_Activity_: Search the data below, and report every line in which "orders" occurs.

_Extracted records_:
[Start of Attachment]
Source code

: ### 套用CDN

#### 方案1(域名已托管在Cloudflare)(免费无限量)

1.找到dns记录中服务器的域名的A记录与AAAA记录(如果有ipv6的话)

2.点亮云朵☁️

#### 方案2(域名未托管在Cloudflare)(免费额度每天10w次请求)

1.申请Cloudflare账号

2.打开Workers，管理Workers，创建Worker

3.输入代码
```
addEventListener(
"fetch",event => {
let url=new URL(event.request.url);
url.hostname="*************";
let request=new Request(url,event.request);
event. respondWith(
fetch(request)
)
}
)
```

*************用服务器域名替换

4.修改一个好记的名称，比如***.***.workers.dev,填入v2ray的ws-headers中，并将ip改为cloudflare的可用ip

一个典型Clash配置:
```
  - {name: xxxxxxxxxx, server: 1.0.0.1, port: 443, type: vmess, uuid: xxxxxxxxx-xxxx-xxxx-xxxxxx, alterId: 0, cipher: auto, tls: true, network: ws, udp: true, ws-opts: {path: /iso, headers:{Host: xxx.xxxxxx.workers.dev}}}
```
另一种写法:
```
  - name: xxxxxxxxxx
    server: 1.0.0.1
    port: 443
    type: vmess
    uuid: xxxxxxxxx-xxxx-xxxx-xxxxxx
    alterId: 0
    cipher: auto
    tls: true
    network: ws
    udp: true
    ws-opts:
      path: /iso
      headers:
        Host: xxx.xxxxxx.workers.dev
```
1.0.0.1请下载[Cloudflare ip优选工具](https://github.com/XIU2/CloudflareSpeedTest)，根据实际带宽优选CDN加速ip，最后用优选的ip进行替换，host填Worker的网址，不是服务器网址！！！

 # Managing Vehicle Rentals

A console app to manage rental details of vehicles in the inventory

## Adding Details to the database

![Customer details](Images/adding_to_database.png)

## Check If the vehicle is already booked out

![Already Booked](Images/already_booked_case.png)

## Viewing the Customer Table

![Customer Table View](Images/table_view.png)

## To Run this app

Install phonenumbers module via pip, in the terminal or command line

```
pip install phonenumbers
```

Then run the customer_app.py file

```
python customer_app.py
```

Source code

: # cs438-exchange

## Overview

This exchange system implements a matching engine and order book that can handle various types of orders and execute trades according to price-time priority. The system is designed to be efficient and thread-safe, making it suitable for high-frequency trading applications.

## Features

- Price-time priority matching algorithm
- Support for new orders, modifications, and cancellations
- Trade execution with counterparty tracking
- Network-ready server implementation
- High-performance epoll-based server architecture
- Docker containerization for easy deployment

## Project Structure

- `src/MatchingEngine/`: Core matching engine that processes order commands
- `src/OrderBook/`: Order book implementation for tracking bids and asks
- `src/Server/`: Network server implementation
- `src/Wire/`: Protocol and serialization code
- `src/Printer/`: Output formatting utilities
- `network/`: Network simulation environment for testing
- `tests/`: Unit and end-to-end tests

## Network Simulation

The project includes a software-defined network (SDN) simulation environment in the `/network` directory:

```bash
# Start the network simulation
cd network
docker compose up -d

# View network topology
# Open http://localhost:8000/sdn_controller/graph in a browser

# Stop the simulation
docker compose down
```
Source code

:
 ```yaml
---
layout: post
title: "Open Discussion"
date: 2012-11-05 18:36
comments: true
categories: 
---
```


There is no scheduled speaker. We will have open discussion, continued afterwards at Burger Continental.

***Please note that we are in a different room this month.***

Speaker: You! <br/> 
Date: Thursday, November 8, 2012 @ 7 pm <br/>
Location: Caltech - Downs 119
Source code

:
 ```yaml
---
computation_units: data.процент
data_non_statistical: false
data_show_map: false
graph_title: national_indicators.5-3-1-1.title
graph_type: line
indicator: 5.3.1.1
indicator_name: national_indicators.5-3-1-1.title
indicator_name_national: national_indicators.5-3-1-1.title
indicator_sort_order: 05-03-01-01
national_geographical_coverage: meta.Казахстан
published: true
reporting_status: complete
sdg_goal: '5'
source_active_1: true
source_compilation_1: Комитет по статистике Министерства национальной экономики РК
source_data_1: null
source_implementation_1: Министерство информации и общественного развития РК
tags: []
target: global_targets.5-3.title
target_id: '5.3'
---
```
[End of Attachment]
_Result for this exercise_:
This exchange system implements a matching engine and order book that can handle various types of orders and execute trades according to price-time priority. The system is designed to be efficient and thread-safe, making it suitable for high-frequency trading applications.
- Support for new orders, modifications, and cancellations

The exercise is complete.